# [Task item]
Reproduce the opening lines of the records exactly, please, stopping after the line that contains "it is a compile-time error.".
▼
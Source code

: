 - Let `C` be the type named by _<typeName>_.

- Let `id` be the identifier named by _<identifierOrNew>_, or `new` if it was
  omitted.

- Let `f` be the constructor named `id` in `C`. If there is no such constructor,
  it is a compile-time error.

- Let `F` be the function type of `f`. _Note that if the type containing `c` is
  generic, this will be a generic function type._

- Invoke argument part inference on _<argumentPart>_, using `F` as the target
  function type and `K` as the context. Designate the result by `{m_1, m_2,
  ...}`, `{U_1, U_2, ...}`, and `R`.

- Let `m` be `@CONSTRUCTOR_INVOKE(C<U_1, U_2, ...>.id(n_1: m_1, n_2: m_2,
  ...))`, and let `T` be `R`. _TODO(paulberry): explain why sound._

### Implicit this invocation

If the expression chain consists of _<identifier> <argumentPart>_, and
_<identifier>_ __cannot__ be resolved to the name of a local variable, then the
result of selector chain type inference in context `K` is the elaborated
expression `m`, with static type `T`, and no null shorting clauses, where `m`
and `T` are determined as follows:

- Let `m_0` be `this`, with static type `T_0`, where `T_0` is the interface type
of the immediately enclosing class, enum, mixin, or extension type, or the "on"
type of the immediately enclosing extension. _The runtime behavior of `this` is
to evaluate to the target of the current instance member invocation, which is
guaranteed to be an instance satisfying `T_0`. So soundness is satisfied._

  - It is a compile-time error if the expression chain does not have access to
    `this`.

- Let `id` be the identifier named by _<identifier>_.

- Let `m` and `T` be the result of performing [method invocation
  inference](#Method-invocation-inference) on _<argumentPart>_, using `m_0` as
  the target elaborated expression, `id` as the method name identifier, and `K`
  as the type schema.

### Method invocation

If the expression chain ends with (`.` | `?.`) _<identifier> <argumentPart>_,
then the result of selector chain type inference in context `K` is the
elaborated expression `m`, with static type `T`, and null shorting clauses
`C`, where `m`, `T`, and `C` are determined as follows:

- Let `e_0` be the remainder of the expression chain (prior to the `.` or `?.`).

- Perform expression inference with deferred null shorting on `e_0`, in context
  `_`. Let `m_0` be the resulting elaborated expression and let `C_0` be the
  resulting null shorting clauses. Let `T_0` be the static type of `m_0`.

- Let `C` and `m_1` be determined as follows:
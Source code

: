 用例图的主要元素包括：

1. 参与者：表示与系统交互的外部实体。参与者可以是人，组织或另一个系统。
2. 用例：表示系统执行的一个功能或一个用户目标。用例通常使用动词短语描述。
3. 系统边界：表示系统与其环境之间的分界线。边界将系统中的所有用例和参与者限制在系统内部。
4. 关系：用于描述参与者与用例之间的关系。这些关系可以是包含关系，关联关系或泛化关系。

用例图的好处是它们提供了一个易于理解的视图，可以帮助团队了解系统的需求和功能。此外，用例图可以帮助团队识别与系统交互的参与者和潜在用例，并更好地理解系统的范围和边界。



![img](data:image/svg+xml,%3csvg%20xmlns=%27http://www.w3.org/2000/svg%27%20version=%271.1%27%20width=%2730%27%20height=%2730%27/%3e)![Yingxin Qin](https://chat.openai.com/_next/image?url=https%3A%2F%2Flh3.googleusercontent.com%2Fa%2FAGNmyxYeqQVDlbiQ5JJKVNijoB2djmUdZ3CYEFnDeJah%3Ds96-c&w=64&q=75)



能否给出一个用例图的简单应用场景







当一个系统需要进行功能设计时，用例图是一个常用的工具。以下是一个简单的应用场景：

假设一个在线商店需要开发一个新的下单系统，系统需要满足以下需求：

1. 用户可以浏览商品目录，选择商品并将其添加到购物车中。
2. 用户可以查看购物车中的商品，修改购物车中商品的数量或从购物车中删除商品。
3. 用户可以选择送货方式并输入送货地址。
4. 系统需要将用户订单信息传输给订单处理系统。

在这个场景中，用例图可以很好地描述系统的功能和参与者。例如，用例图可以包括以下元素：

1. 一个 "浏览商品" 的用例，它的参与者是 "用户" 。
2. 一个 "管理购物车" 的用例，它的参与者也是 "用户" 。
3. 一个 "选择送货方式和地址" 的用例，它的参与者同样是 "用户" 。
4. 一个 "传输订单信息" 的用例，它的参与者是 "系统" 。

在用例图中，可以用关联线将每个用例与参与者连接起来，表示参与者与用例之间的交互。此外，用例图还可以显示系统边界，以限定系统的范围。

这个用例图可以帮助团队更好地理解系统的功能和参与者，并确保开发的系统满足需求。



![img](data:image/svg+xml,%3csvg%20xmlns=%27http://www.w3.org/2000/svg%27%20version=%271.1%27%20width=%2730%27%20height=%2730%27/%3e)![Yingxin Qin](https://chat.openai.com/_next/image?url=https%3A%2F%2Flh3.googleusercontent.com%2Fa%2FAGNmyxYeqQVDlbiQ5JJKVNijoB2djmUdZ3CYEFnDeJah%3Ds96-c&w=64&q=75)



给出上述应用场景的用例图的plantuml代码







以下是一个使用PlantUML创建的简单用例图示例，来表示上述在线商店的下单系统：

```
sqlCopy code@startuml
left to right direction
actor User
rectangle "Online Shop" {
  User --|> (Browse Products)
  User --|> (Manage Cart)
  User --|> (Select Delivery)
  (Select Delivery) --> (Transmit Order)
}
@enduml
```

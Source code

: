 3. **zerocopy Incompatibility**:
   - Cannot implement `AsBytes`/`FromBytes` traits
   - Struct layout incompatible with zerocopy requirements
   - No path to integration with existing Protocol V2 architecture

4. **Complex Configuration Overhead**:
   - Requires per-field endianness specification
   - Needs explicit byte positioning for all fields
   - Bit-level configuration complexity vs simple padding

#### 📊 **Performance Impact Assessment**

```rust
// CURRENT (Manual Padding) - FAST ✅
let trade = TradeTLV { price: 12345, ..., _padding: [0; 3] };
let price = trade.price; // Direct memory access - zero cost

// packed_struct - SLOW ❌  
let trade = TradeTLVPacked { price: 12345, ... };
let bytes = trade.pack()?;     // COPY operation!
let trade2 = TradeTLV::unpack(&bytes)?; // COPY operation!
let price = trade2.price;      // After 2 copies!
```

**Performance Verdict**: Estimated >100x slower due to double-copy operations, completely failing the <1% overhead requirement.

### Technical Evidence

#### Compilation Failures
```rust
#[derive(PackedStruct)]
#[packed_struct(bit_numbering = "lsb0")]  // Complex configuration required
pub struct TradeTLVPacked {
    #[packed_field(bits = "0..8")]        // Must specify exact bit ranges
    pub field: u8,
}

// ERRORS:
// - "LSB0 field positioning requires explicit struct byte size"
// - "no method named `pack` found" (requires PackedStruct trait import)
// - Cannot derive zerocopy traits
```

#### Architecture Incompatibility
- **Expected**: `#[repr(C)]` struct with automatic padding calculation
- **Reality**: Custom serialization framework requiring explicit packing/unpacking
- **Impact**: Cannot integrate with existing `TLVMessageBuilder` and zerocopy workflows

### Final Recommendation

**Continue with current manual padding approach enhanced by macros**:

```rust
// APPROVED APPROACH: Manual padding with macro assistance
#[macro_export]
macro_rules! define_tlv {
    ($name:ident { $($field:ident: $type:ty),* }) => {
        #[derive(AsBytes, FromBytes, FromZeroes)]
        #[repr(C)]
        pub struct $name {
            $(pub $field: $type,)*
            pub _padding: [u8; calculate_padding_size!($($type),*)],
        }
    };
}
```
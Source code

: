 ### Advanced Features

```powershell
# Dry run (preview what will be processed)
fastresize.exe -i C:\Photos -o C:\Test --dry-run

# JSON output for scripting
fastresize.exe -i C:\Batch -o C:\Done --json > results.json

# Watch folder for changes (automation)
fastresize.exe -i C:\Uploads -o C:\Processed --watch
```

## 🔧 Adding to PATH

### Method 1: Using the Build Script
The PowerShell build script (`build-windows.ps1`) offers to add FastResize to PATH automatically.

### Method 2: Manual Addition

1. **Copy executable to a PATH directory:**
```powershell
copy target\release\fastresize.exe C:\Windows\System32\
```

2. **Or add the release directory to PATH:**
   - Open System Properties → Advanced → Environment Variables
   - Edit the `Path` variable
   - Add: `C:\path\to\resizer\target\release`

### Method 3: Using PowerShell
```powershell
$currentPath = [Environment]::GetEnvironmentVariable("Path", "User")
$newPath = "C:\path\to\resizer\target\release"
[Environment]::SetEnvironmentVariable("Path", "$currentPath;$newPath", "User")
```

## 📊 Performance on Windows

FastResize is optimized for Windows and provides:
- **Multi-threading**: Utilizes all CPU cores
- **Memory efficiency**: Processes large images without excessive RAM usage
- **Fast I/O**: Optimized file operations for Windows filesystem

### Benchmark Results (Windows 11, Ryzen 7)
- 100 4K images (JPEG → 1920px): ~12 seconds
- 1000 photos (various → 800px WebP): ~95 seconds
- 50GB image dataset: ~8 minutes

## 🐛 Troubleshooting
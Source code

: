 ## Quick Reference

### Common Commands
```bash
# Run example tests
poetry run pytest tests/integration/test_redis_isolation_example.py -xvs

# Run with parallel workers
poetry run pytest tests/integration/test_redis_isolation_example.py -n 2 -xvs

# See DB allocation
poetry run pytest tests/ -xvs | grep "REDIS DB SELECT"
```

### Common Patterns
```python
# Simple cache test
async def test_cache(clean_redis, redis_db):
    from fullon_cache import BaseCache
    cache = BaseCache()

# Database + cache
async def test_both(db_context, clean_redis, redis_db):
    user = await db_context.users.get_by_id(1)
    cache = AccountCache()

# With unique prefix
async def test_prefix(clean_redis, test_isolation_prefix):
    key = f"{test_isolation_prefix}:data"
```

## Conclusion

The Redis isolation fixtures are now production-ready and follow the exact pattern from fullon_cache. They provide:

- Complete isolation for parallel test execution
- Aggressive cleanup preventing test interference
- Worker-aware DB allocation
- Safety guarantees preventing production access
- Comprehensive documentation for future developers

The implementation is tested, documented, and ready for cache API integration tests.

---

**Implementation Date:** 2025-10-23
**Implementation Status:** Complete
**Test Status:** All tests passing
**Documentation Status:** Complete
▲
# [Expected answer]
Source code

: - Let `C` be the type named by _<typeName>_.

- Let `id` be the identifier named by _<identifierOrNew>_, or `new` if it was
  omitted.

- Let `f` be the constructor named `id` in `C`. If there is no such constructor,
  it is a compile-time error.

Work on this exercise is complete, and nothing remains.